Stabilito che la tassazione in America si sposterebbe dalla produzione al consumo (come detto, dall’origine alla destinazione), poiché gli Usa consumano più di quanto producono, ciò porterebbe a un aumento dei ricavi della tassazione, che si concentrerebbe sulle società che importano grandi quantità di beni, come i retailers.

I difensori della BAT aggiungono che gli Usa sono l’unico dei G-7 che tassa i profitti overseas delle sue imprese domestiche, e quindi che la Bat, favorendo gli esportatori, farebbe del bene al Paese. Ma la linea di difesa più intrigante (per chi in accademia ha dovuto trattare l’argomento, ovviamente imperniato su formule teoriche) è che il combinato disposto “tassazione dell’import e detassazione dell’export” farebbe aumentare il cambio del dollaro. Quantomeno, si dice, così andrebbero le cose in un mondo dove i mercati funzionano perfettamente. 

Ma forse il quadro è meno roseo – sostengono gli scettici – e poi vi sarebbe sempre un periodo di attesa prima di quell’esito sperato, e durante quel periodo a sopportare gli oneri dello squilibrio sarebbero i più poveri. Tra questi i meno danneggiati dal meccanismo dei prezzi saliti a causa dei dazi sarebbero i lavoratori occupati nei settori esportatori. Ma per i disoccupati la Bat porterebbe brutte notizie. E questo è un problema per il Partito Repubblicano, perché già così gli oppositori sono numerosi, a cominciare dagli esponenti del settore retail e altri importatori, primi fra tutti Walmart e company. Il fronte anti-Bat sostiene che vi sarebbe il fortissimo rischio di cacciare fuori dal mercato i grandi big box stores, far esplodere i prezzi (dai pannolini alla frutta) e potenzialmente scatenare una guerra commerciale devastante.

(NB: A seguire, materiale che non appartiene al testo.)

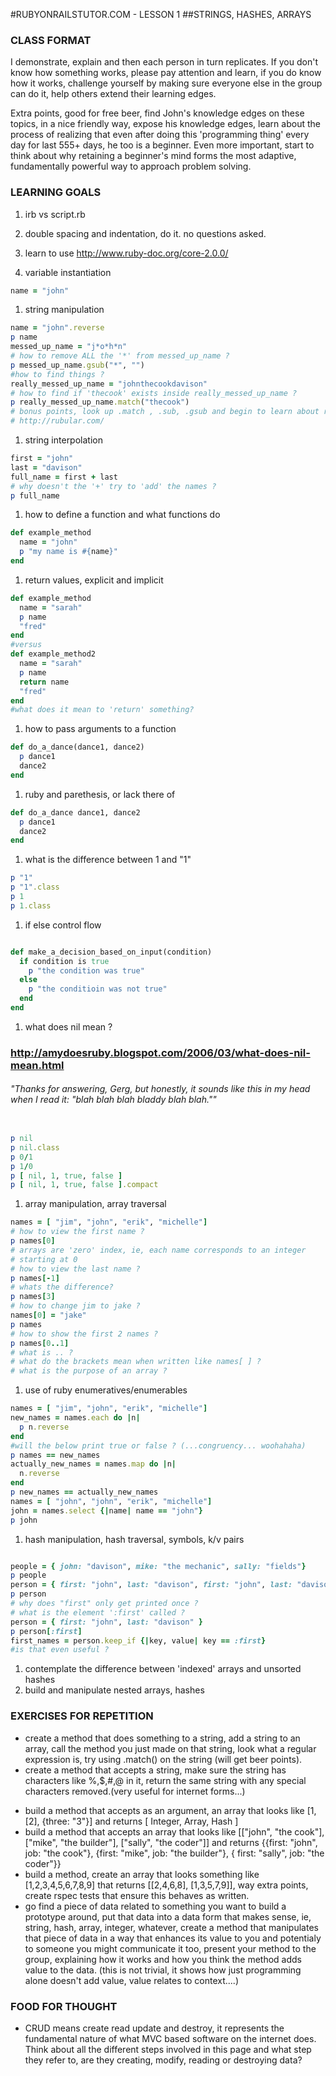 #RUBYONRAILSTUTOR.COM - LESSON 1
##STRINGS, HASHES, ARRAYS

### CLASS FORMAT

I demonstrate, explain and then each person in turn replicates.  If you don't know how something works, please pay attention and learn, if you do know how it works, challenge yourself by making sure everyone else in the group can do it, help others extend their learning edges.   

Extra points, good for free beer, find John's knowledge edges on these topics, in a nice friendly way, expose his knowledge edges, learn about the process of realizing that even after doing this 'programming thing' every day for last 555+ days, he too is a beginner.  Even more important, start to think about why retaining a beginner's mind forms the most adaptive, fundamentally powerful way to approach problem solving.   




### LEARNING GOALS

  1. irb vs script.rb

  1. double spacing and indentation, do it. no questions asked.

  1. learn to use http://www.ruby-doc.org/core-2.0.0/

  1. variable instantiation

  ```ruby
  name = "john"
  ```

  1. string manipulation  

  ```ruby
  name = "john".reverse
  p name
  messed_up_name = "j*o*h*n"
  # how to remove ALL the '*' from messed_up_name ?
  p messed_up_name.gsub("*", "")
  #how to find things ? 
  really_messed_up_name = "johnthecookdavison"
  # how to find if 'thecook' exists inside really_messed_up_name ? 
  p really_messed_up_name.match("thecook")
  # bonus points, look up .match , .sub, .gsub and begin to learn about regular expressions.. 
  # http://rubular.com/
  ```

  1. string interpolation

  ```ruby
  first = "john"
  last = "davison"
  full_name = first + last
  # why doesn't the '+' try to 'add' the names ? 
  p full_name
  ```

  1. how to define a function and what functions do

  ```ruby
  def example_method
    name = "john"
    p "my name is #{name}"
  end
  ```

  1. return values, explicit and implicit

  ```ruby
  def example_method
    name = "sarah"
    p name
    "fred"
  end
  #versus
  def example_method2
    name = "sarah"
    p name
    return name
    "fred"
  end
  #what does it mean to 'return' something?
  ```

  1. how to pass arguments to a function

  ```ruby
  def do_a_dance(dance1, dance2)
    p dance1
    dance2
  end
  ```

  1. ruby and parethesis, or lack there of

  ```ruby
  def do_a_dance dance1, dance2 
    p dance1
    dance2
  end
  ```

  1. what is the difference between 1 and "1"

  ```ruby
  p "1"
  p "1".class
  p 1
  p 1.class
  ```

  1. if else control flow

  ```ruby

  def make_a_decision_based_on_input(condition)
    if condition is true
      p "the condition was true"
    else
      p "the conditioin was not true"
    end
  end

  ```

  1. what does nil mean ?
  ### http://amydoesruby.blogspot.com/2006/03/what-does-nil-mean.html
  ###### "Thanks for answering, Gerg, but honestly, it sounds like this in my head when I read it: "blah blah blah bladdy blah blah.""

  ```ruby

  p nil
  p nil.class
  p 0/1
  p 1/0
  p [ nil, 1, true, false ]
  p [ nil, 1, true, false ].compact

  ```


  1. array manipulation, array traversal

  ```ruby
  names = [ "jim", "john", "erik", "michelle"]
  # how to view the first name ?
  p names[0]
  # arrays are 'zero' index, ie, each name corresponds to an integer
  # starting at 0
  # how to view the last name ?
  p names[-1]
  # whats the difference? 
  p names[3]
  # how to change jim to jake ? 
  names[0] = "jake"
  p names
  # how to show the first 2 names ? 
  p names[0..1]
  # what is .. ? 
  # what do the brackets mean when written like names[ ] ?
  # what is the purpose of an array ?
  ```

  1. use of ruby enumeratives/enumerables

  ```ruby
  names = [ "jim", "john", "erik", "michelle"]
  new_names = names.each do |n|
    p n.reverse
  end
  #will the below print true or false ? (...congruency... woohahaha)
  p names == new_names
  actually_new_names = names.map do |n|
    n.reverse
  end
  p new_names == actually_new_names
  names = [ "john", "john", "erik", "michelle"]
  john = names.select {|name| name == "john"}
  p john
  ```
  
  1. hash manipulation, hash traversal, symbols, k/v pairs

  ```ruby

  people = { john: "davison", mike: "the mechanic", sally: "fields"}
  p people
  person = { first: "john", last: "davison", first: "john", last: "davison" }
  p person
  # why does "first" only get printed once ? 
  # what is the element ':first' called ? 
  person = { first: "john", last: "davison" }
  p person[:first]
  first_names = person.keep_if {|key, value| key == :first}
  #is that even useful ? 

  ```

  1. contemplate the difference between 'indexed' arrays and unsorted hashes
  1. build and manipulate nested arrays, hashes
  
  ### EXERCISES FOR REPETITION

  * create a method that does something to a string, add a string to an array, call the method you just made on that string, look what a regular expression is, try using .match() on the string (will get beer points).
  * create a method that accepts a string, make sure the string has characters like %,$,#,@ in it, return the same string with any special characters removed.(very useful for internet forms...)
  - build a method that accepts as an argument, an array that looks like [1, [2], {three: "3"}] and returns [ Integer, Array, Hash ]
  - build a method that accepts an array that looks like [["john", "the cook"], ["mike", "the builder"], ["sally", "the coder"]] and returns {{first: "john", job: "the cook"}, {first: "mike", job: "the builder"}, { first: "sally", job: "the coder"}}
  - build a method, create an array that looks something like [1,2,3,4,5,6,7,8,9] that returns [[2,4,6,8], [1,3,5,7,9]], way extra points, create rspec tests that ensure this behaves as written.
  - go find a piece of data related to something you want to build a prototype around, put that data into a data form that makes sense, ie, string, hash, array, integer, whatever, create a method that manipulates that piece of data in a way that enhances its value to you and potentialy to someone you might communicate it too, present your method to the group, explaining how it works and how you think the method adds value to the data. (this is not trivial, it shows how just programming alone doesn't add value, value relates to context....)



  ### FOOD FOR THOUGHT

  * CRUD means create read update and destroy, it represents the fundamental nature of what MVC based software on the internet does.  Think about all the different steps involved in this page and what step they refer to, are they creating, modify, reading or destroying data?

I media americani avvertono che, avendo l’appoggio dei Repubblicani (che non stanno tutti dalla parte di Trump, come noto) e dei settori rappresentati da Walmart, non sarebbe difficile per i Democratici rendere impopolare l’idea di tagliare le tasse alle società per aumentarle per i poveri e le classi lavoratrici. Ma senza Bat il progetto trumpiano aumenterebbe il deficit, soluzione che verrebbe consentita solo per un massimo di dieci anni, come accadde ai tagli d’imposta di Bush.